CERN’s member states have adopted a new protocol on the privileges and immunities of the organization. This brings CERN into line with other European intergovernmental organizations, such as the European Space Agency and the European Southern Observatory, which already enjoy international status in all their member states.
The protocol, which is also open for signature to non-member states that have agreements with CERN, will simplify the movement of personnel and materials between countries involved in projects with CERN. The privileges and immunities granted to CERN are similar to those granted to other international organizations. The protocol will also facilitate any future enlargement of the organization.
CERN already benefits from international status in its two host states, France and Switzerland. Switzerland accorded this status in 1955, as did France after the CERN site was extended across the Franco-Swiss border in 1965. With the new protocol, all member states that sign will recognize CERN’s international status.
When it comes into force, the protocol will have important effects for the organization’s activities in other countries, particularly those involving contractors or collaborators in other research institutes. For example, by establishing specific privileges and immunities, it will make easier the movement of personnel between countries involved in projects in which CERN is a partner. It will also exempt CERN’s purchasing activities from tax (in particular VAT) and customs duties, and thus simplify the transfer of equipment and materials between the various countries that can be involved in a single contract – with the effect of reducing the costs often incurred through successive taxations as goods move between countries.

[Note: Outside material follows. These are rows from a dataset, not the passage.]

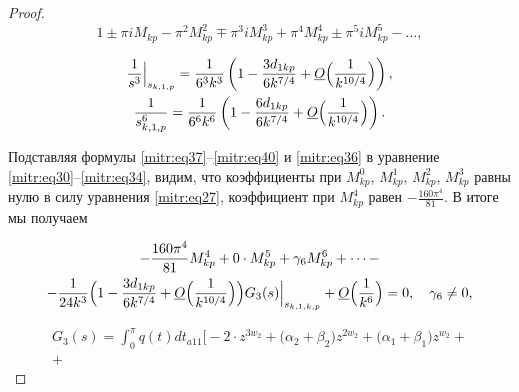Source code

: \begin{proof}
\begin{equation}
1 \pm \pi i M_{kp}-\pi^2 M^2_{kp}\mp \pi^3 i M^3_{kp}+\pi^4M^4_{kp}\pm \pi^5 iM^5_{kp}-\dots,

\end{equation}

\begin{equation}

\label{mitr:eq40}

\begin{gathered}

\frac1{s^3}

\Big|_{s_{k,1,p}}=\frac{1}{6^3k^3}\left(1-\frac{3d_{1kp}}{6k^{7/4}}+\underline O\Bigl(\frac1{k^{10/4}}\Bigr)\right),  \\

\frac1{s^6_{k,1,p}} =\frac{1}{6^6k^6}\left(1-\frac{6 d_{1kp}}{6k^{7/4}}

+\underline O\Bigl(\frac1{k^{10/4}}\Bigr)\right).

\end{gathered}

\end{equation}





Подставляя формулы \eqref{mitr:eq37}--\eqref{mitr:eq40} и \eqref{mitr:eq36} в уравнение \eqref{mitr:eq30}--\eqref{mitr:eq34}, видим, что коэффициенты при $M^0_{kp}$, $M^1_{kp}$, $M^2_{kp}$, $M^3_{kp}$ равны нулю в силу уравнения \eqref{mitr:eq27}, коэффициент при $M^4_{kp}$ равен $-\frac{160\pi^4}{81}$. В итоге мы получаем

\begin{multline}

\label{mitr:eq41}

-\frac{160\pi^4}{81}M^4_{kp}+0\cdot M^5_{kp}+\gamma_6M^6_{kp}+\dots-\\-

\frac1{24k^3}\Bigl(1-\frac{3d_{1kp}}{6k^{7/4}}

+\underline O\Bigl(\frac1{k^{10/4}}\Bigr)\Bigr) G_3(s)\Big|_{s_{k,1,k,p}} +

\underline O\Bigl(\frac1{k^6}\Bigr)=0, \quad \gamma_6\ne0,

\end{multline}

\begin{multline}

\label{mitr:eq42}

G_3(s)=\int ^\pi_0 q(t)dt_{a11}

\Big[-2\cdot z^{3w_2}+ \big(\alpha_2+\beta_2\big) z^{2w_2}+\big(\alpha_1+\beta_1\big)z^{w_2}+\\+


\end{multline}
\end{proof}
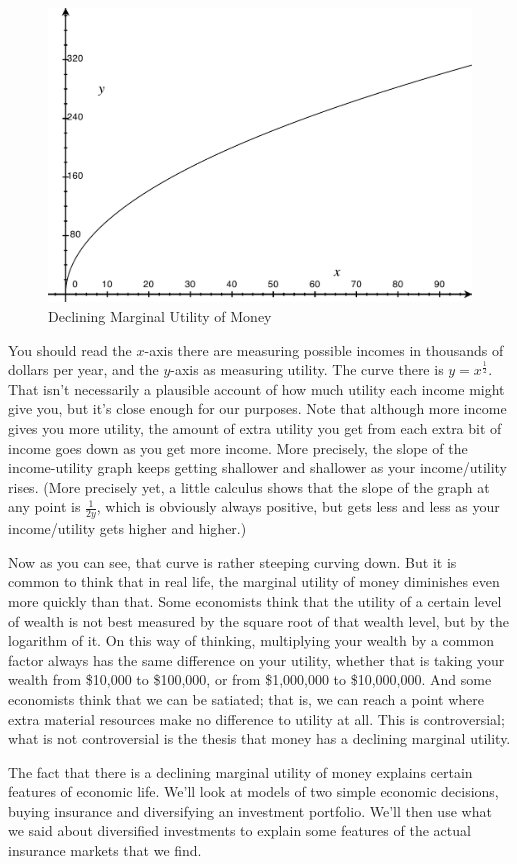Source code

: \begin{figure}[ht]
\centering
\includegraphics[width=0.6\linewidth]{./img/decutil}
\caption{Declining Marginal Utility of Money}
\label{fig:a Declining Marginal Utility of Money}
\end{figure}
\noindent You should read the $x$-axis there are measuring possible incomes in thousands of dollars per year, and the $y$-axis as measuring utility. The curve there is $y = x^{\frac{1}{2}}$. That isn't necessarily a plausible account of how much utility each income might give you, but it's close enough for our purposes. Note that although more income gives you more utility, the amount of extra utility you get from each extra bit of income goes down as you get more income. More precisely, the slope of the income-utility graph keeps getting shallower and shallower as your income/utility rises. (More precisely yet, a little calculus shows that the slope of the graph at any point is $\frac{1}{2y}$, which is obviously always positive, but gets less and less as your income/utility gets higher and higher.)

Now as you can see, that curve is rather steeping curving down. But it is common to think that in real life, the marginal utility of money diminishes even more quickly than that. Some economists think that the utility of a certain level of wealth is not best measured by the square root of that wealth level, but by the logarithm of it. On this way of thinking, multiplying your wealth by a common factor always has the same difference on your utility, whether that is taking your wealth from \$10,000 to \$100,000, or from \$1,000,000 to \$10,000,000. And some economists think that we can be satiated; that is, we can reach a point where extra material resources make no difference to utility at all. This is controversial; what is not controversial is the thesis that money has a declining marginal utility.

The fact that there is a declining marginal utility of money explains certain features of economic life. We'll look at models of two simple economic decisions, buying insurance and diversifying an investment portfolio. We'll then use what we said about diversified investments to explain some features of the actual insurance markets that we find.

The protocol also has an important symbolic value for the future of CERN, as it is open for signature not only to CERN’s member states, but also to other states that collaborate with CERN, either as associate member states or through co-operation agreements. “Although this seems symbolic today,” explains CERN’s director-general Robert Aymar, “I believe that in the future, with the increasing globalization of particle physics, this will become a valuable tool in helping CERN to remain a powerful force in science.”
Nine member states signed the protocol in a ceremony at CERN on 18 March, bringing to 11 (with France and Switzerland) the number of member states that have now agreed to grant full international status to CERN. The other nine have set in motion procedures that will allow them to sign in the near future. It will come into force once it has been signed and ratified by 12 member states other than the host states.